Londres – O Banco de Inglaterra manteve a sua taxa de juro inalterada pela quinta vez este ano na quinta-feira, depois de a inflação ter caído mais do que o esperado no mês passado, dando aos decisores políticos espaço para avaliar o impacto de uma nova ronda de combates no Irão.
O Comité de Política Monetária do Banco votou 6 a 3 para manter as taxas de juro em 3,75%, em linha com as expectativas da maioria dos economistas. Os decisores políticos têm mantido as taxas neste nível desde dezembro, após quatro cortes em 2025.
A decisão dividida realça as tensões crescentes entre os bancos centrais mundiais sobre como lidar com a inflação persistentemente elevada, bem como as preocupações de que uma guerra com o Irão conduza a uma nova ronda de aumentos de preços. O Federal Reserve manteve na quarta-feira sua taxa básica de juros na faixa de 3,5% a 3,75%, com o presidente Kevin Warsh dizendo que o banco central “não hesitará em agir” para controlar a inflação.
“O impacto dos choques energéticos na economia do Reino Unido permanece incerto”, afirmou o comité num resumo das suas deliberações.
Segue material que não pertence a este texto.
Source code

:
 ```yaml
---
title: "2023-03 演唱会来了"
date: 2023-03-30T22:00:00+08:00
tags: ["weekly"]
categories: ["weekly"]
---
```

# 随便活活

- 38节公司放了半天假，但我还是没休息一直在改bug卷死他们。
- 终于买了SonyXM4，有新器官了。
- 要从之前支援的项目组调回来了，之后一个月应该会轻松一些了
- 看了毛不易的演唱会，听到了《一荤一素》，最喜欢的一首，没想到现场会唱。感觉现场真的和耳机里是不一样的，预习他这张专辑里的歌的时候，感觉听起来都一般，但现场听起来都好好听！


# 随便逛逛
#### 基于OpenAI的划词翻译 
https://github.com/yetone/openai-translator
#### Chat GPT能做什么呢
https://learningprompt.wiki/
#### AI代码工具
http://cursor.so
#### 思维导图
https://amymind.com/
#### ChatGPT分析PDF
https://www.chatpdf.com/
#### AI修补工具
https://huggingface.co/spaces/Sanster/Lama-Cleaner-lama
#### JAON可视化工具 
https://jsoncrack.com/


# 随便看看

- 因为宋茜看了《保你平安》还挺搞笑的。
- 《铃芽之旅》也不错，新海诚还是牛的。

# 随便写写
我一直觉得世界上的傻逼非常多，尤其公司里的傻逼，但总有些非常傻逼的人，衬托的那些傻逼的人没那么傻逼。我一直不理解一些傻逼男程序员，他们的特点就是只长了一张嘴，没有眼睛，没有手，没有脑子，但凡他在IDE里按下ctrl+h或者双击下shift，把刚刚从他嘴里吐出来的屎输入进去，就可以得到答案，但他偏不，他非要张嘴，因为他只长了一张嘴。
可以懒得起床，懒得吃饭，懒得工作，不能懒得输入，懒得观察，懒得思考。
Acrescentou que as alterações nas taxas de juro necessárias para atingir a meta de inflação “dependerão da dimensão e da duração do choque e da forma como este se propaga pela economia”.
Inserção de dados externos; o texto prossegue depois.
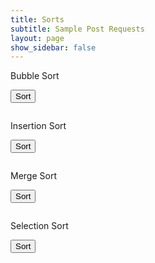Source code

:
 ```yaml
---
title: Sorts
subtitle: Sample Post Requests
layout: page
show_sidebar: false
---
```


<style>
    .box {
      display: inline-block;
      width: 40px;
      height: 40px;
      background-color: lightblue;
      margin: 0 5px;
      display: flex;
      align-items: center;
      justify-content: center;
      font-size: 18px;
    }

    .row {
        clear: both;
    }

    #bubbleVisualization,
    #insertionVisualization,
    #mergeVisualization,
    #selectionVisualization,
    #analysisVisualization {
        width: 100%;
    }

    .larger-box {
        width: calc(100% / 20);
        height: 40px;
        border: 1px solid #000;
        text-align: center;
        line-height: 40px;
        float: left;
    }

    .larger-row {
        clear: both;
    }

    #bubbleResult,
    #insertionResult,
    #mergeResult,
    #selectionResult,
    #analysisResult {
        width: 100%;
        overflow: auto;
        max-height: 600px; /* Adjust the max-height as needed */
    }
</style>


Bubble Sort

<button onclick="sendSortRequest('bubble')">Sort</button>
<pre id="bubbleResult"></pre>

Insertion Sort

<button onclick="sendSortRequest('insertion')">Sort</button>
<pre id="insertionResult"></pre>

Merge Sort

<button onclick="sendSortRequest('merge')">Sort</button>
<pre id="mergeResult"></pre>

Selection Sort

<button onclick="sendSortRequest('selection')">Sort</button>
<pre id="selectionResult"></pre>


<script>
    async function fetchData(url) {
        try {
            const response = await fetch(url);
            if (!response.ok) {
                throw new Error('Network response was not ok');
            }
            return await response.json();
        } catch (error) {
            console.error('Error fetching data:', error);
            return null;
        }
    }

    function visualizeSort(sortType, cardList) {
    const containerId = sortType + 'Result';
    const container = document.getElementById(containerId);
    container.innerHTML = '';

    const visualization = document.createElement('div');
    visualization.id = sortType + 'Visualization';

    cardList.forEach((card, index) => {
        const box = document.createElement('div');
        box.className = 'box';
        box.textContent = card.rank; // Display the "rank" value
        visualization.appendChild(box);

        // Create a new row after every 5 boxes
        if ((index + 1) % 5 === 0) {
            const row = document.createElement('div');
            row.className = 'row';
            visualization.appendChild(row);
        }
    });

    container.appendChild(visualization);

    animateSort(sortType, cardList);
}


    async function animateSort(sortType, data) {
        const visualization = document.getElementById(sortType + 'Visualization');
        const length = data.length;

        for (let i = 0; i < length - 1; i++) {
            for (let j = 0; j < length - i - 1; j++) {
                visualization.children[j].style.backgroundColor = 'yellow';
                visualization.children[j + 1].style.backgroundColor = 'yellow';

                await sleep(500);

                if (data[j].rank > data[j + 1].rank) { // Compare using "rank" value
                    const temp = data[j];
                    data[j] = data[j + 1];
                    data[j + 1] = temp;

                    updateVisualization(sortType, data);
                }

                visualization.children[j].style.backgroundColor = 'lightblue';
                visualization.children[j + 1].style.backgroundColor = 'lightblue';
            }
        }

        updateVisualization(sortType, data);
    }

    function updateVisualization(sortType, data) {
        const visualization = document.getElementById(sortType + 'Visualization');
        visualization.innerHTML = '';

        data.forEach((card, index) => {
            const box = document.createElement('div');
            box.className = 'box';
            box.textContent = card.rank; // Display the "rank" value
            visualization.appendChild(box);

            // Create a new row after every 5 boxes
            if ((index + 1) % 5 === 0) {
                const row = document.createElement('div');
                row.className = 'row';
                visualization.appendChild(row);
            }
        });
    }

 async function sendSortRequest(sortType) {
    const url = 'http://localhost:8062/api/card/split';
    const data = await fetchData(url);

    if (data && data.length > 0) {
        const firstList = data[0]; // Access the first list in the array
        visualizeSort(sortType, firstList);
    }
}

    async function analyzeSorts() {
        const url = 'http://localhost:8062/api/card/split';
        const data = await fetchData(url);

        if (data) {
            visualizeSort('analysis', data);
        }
    }

    function sleep(ms) {
        return new Promise(resolve => setTimeout(resolve, ms));
    }
</script>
Mas três decisores políticos discordaram, dizendo que o potencial impacto inflacionista do recente aumento dos preços da energia era demasiado grande para ser ignorado, embora os picos de preços no início da guerra ainda não tivessem feito subir os preços e a procura salarial no Reino Unido. Todos os três votaram para aumentar as taxas de juros em um quarto de ponto percentual, para 4%.
“Continuo preocupado com os efeitos secundários mais insidiosos da dinâmica de recuperação na fixação de salários e preços”, disse Huw Pill, membro do comité. “Embora possam demorar mais para surgir, é provável que sejam mais persistentes e criem maior persistência inflacionária”.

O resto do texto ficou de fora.